**Directions for this task**
What should be copied is the stretch of entries below from the line with "Provided with :purple_heart: from" up to and including the line with "Let's use the", exactly and without images.

**Material for the task**
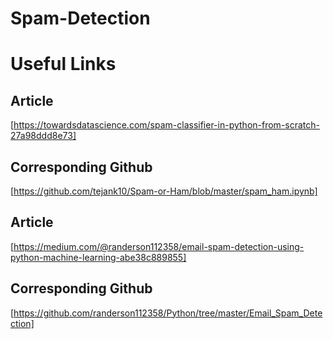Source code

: # Spam-Detection

# Useful Links
## Article
[https://towardsdatascience.com/spam-classifier-in-python-from-scratch-27a98ddd8e73]
## Corresponding Github
[https://github.com/tejank10/Spam-or-Ham/blob/master/spam_ham.ipynb]
## Article
[https://medium.com/@randerson112358/email-spam-detection-using-python-machine-learning-abe38c889855]
## Corresponding Github
[https://github.com/randerson112358/Python/tree/master/Email_Spam_Detection]
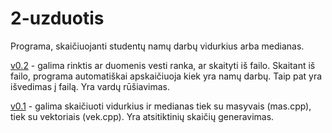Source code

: # 2-uzduotis

Programa, skaičiuojanti studentų namų darbų vidurkius arba medianas. 

[v0.2]() - galima rinktis ar duomenis vesti ranka, ar skaityti iš failo. Skaitant iš failo, programa automatiškai apskaičiuoja kiek yra namų darbų. Taip pat yra išvedimas į failą. Yra vardų rūšiavimas.

[v0.1](https://github.com/MatasValiunas/2-uzduotis) - galima skaičiuoti vidurkius ir medianas tiek su masyvais (mas.cpp), tiek su vektoriais (vek.cpp). Yra atsitiktinių skaičių generavimas.
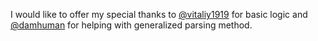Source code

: I would like to offer my special thanks to [@vitaliy1919](https://github.com/vitaliy1919/) for basic logic and [@damhuman](https://github.com/damhuman/) for helping with generalized parsing method.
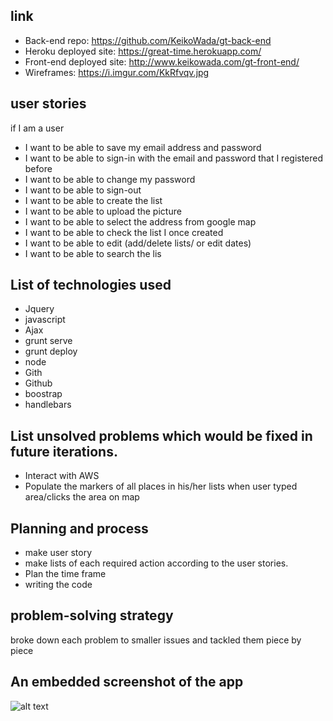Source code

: ## link
- Back-end repo: https://github.com/KeikoWada/gt-back-end
- Heroku deployed site: https://great-time.herokuapp.com/
- Front-end deployed site: http://www.keikowada.com/gt-front-end/
- Wireframes: https://i.imgur.com/KkRfvqv.jpg

## user stories
if I am a user

- I want to be able to save my email address and password
- I want to be able to sign-in with the email and password that I registered before
- I want to be able to change my password
- I want to be able to sign-out
- I want to be able to create the list
- I want to be able to upload the picture
- I want to be able to select the address from google map
- I want to be able to check the list I once created
- I want to be able to edit (add/delete lists/ or edit dates)
- I want to be able to search the lis

## List of technologies used
- Jquery
- javascript
- Ajax
- grunt serve
- grunt deploy
- node
- Gith
- Github
- boostrap
- handlebars

## List unsolved problems which would be fixed in future iterations.
- Interact with AWS
- Populate the markers of all places in his/her lists when user typed area/clicks the area on map

## Planning and process
- make user story
- make lists of each required action according to the user stories.
- Plan the time frame
- writing the code

## problem-solving strategy
broke down each problem to smaller issues and tackled them piece by piece

## An embedded screenshot of the app

![alt text](../assets/styles/pictures/kraigslist.png)
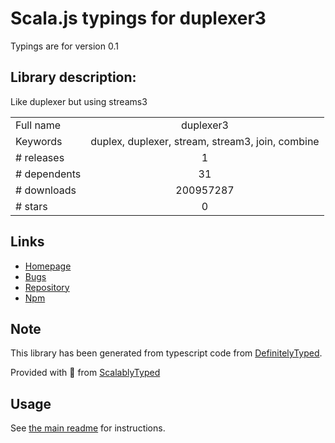 
# Scala.js typings for duplexer3

Typings are for version 0.1

## Library description:
Like duplexer but using streams3

|                    |                 |
| ------------------ | :-------------: |
| Full name          | duplexer3 |
| Keywords           | duplex, duplexer, stream, stream3, join, combine |
| # releases         | 1 |
| # dependents       | 31 |
| # downloads        | 200957287 |
| # stars            | 0 |

## Links
- [Homepage](https://github.com/floatdrop/duplexer3)
- [Bugs](https://github.com/floatdrop/duplexer3/issues)
- [Repository](https://github.com/floatdrop/duplexer3)
- [Npm](https://www.npmjs.com/package/duplexer3)
    


## Note
This library has been generated from typescript code from [DefinitelyTyped](https://definitelytyped.org).

Provided with :purple_heart: from [ScalablyTyped](https://github.com/oyvindberg/ScalablyTyped)

## Usage
See [the main readme](../../readme.md) for instructions.


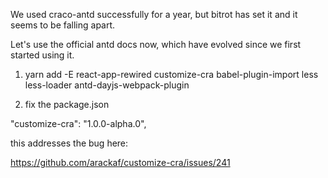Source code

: We used craco-antd successfully for a year, but bitrot has set it and it seems to be falling apart.

Let's use the official antd docs now, which have evolved since we first started using it.

1.  yarn add -E react-app-rewired customize-cra babel-plugin-import less less-loader antd-dayjs-webpack-plugin

2. fix the package.json

"customize-cra": "1.0.0-alpha.0",

this addresses the bug here:

https://github.com/arackaf/customize-cra/issues/241
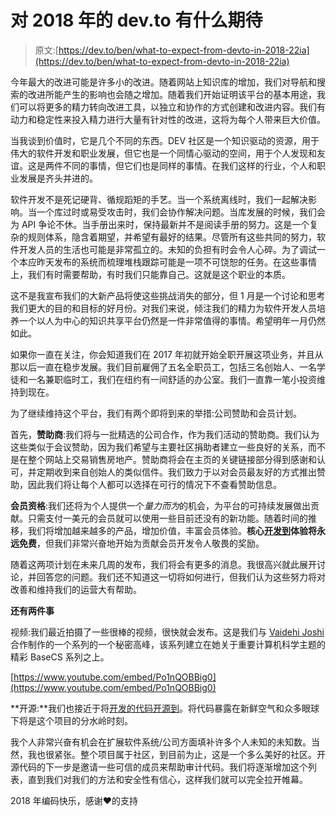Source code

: # 对 2018 年的 dev.to 有什么期待

> 原文:[https://dev.to/ben/what-to-expect-from-devto-in-2018-22ia](https://dev.to/ben/what-to-expect-from-devto-in-2018-22ia)

今年最大的改进可能是许多小的改进。随着网站上知识库的增加，我们对导航和搜索的改进所能产生的影响也会随之增加。随着我们开始证明该平台的基本用途，我们可以将更多的精力转向改进工具，以独立和协作的方式创建和改进内容。我们有动力和稳定性来投入精力进行大量有针对性的改进，这将为每个人带来巨大价值。

当我谈到价值时，它是几个不同的东西。DEV 社区是一个知识驱动的资源，用于伟大的软件开发和职业发展，但它也是一个同情心驱动的空间，用于个人发现和友谊。这是两件不同的事情，但它们也是同样的事情。在我们这样的行业，个人和职业发展是齐头并进的。

软件开发不是死记硬背、循规蹈矩的手艺。当一个系统离线时，我们一起解决影响。当一个库过时或易受攻击时，我们会协作解决问题。当库发展的时候，我们会为 API 争论不休。当手册出来时，保持最新并不是阅读手册的努力。这是一个复杂的规则体系，隐含着期望，并希望有最好的结果。尽管所有这些共同的努力，软件开发人员的生活也可能是非常孤立的。未知的负担有时会令人心碎。为了调试一个本应昨天发布的系统而梳理堆栈跟踪可能是一项不可饶恕的任务。在这些事情上，我们有时需要帮助，有时我们只能靠自己。这就是这个职业的本质。

这不是我宣布我们的大新产品将使这些挑战消失的部分，但 1 月是一个讨论和思考我们更大的目的和目标的好月份。对我们来说，倾注我们的精力为软件开发人员培养一个以人为中心的知识共享平台仍然是一件非常值得的事情。希望明年一月仍然如此。

如果你一直在关注，你会知道我们在 2017 年初就开始全职开展这项业务，并且从那以后一直在稳步发展。我们目前雇佣了五名全职员工，包括三名创始人、一名学徒和一名兼职临时工，我们在纽约有一间舒适的办公室。我们一直靠一笔小投资维持到现在。

为了继续维持这个平台，我们有两个即将到来的举措:公司赞助和会员计划。

首先，**赞助商**:我们将与一批精选的公司合作，作为我们活动的赞助商。我们认为这些类似于会议赞助，因为我们希望与主要社区捐助者建立一些良好的关系，而不是在整个网站上交易销售房地产。赞助商将会在主页的关键链接部分得到感谢和认可，并定期收到来自创始人的类似信件。我们致力于以对会员最友好的方式推出赞助，因此我们将让每个人都可以选择在可行的情况下不查看赞助信息。

**会员资格**:我们还将为个人提供一个*量力而为*的机会，为平台的可持续发展做出贡献。只需支付一美元的会员就可以使用一些目前还没有的新功能。随着时间的推移，我们将增加越来越多的产品，增加价值，丰富会员体验。**核心[开发到](https://dev.to/)体验将永远免费**，但我们非常兴奋地开始为贡献会员开发令人敬畏的奖励。

随着这两项计划在未来几周的发布，我们将会有更多的消息。我很高兴就此展开讨论，并回答您的问题。我们还不知道这一切将如何进行，但我们认为这些努力将对改善和维持我们的运营大有帮助。

**还有两件事**

视频:我们最近拍摄了一些很棒的视频，很快就会发布。这是我们与 [Vaidehi Joshi](https://dev.to/vaidehijoshi) 合作制作的一个系列的一个秘密高峰，该系列建立在她关于重要计算机科学主题的精彩 BaseCS 系列之上。

[https://www.youtube.com/embed/Po1nQOBBig0](https://www.youtube.com/embed/Po1nQOBBig0)

**开源:**我们也接近于将[开发的代码开源到](https://dev.to/)。将代码暴露在新鲜空气和众多眼球下将是这个项目的分水岭时刻。

我个人非常兴奋有机会在扩展软件系统/公司方面填补许多个人未知的未知数。当然，我也很紧张。整个项目属于社区，到目前为止，这是一个多么美好的社区。开源代码的下一步是邀请一些可信的成员来帮助审计代码。我们将逐渐增加这个列表，直到我们对我们的方法和安全性有信心，这样我们就可以完全拉开帷幕。

2018 年编码快乐，感谢❤️的支持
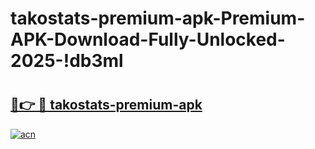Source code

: # takostats-premium-apk-Premium-APK-Download-Fully-Unlocked-2025-!db3ml

# <h2><a href="https://b5o4pc.esa.edu.pl?title=takostats-premium-apk&ref=db3ml">🔗👉 🔴 takostats-premium-apk</a></h2>

[![acn](https://github.com/user-attachments/assets/0f9c940e-d8b0-45ae-aac7-cd30a18b3e1c)](https://b5o4pc.esa.edu.pl?title=takostats-premium-apk&ref=db3ml)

**Answer space**
Provided with :purple_heart: from [ScalablyTyped](https://github.com/oyvindberg/ScalablyTyped)

## Usage
See [the main readme](../../readme.md) for instructions.


Source code

: We used craco-antd successfully for a year, but bitrot has set it and it seems to be falling apart.

Let's use the official antd docs now, which have evolved since we first started using it.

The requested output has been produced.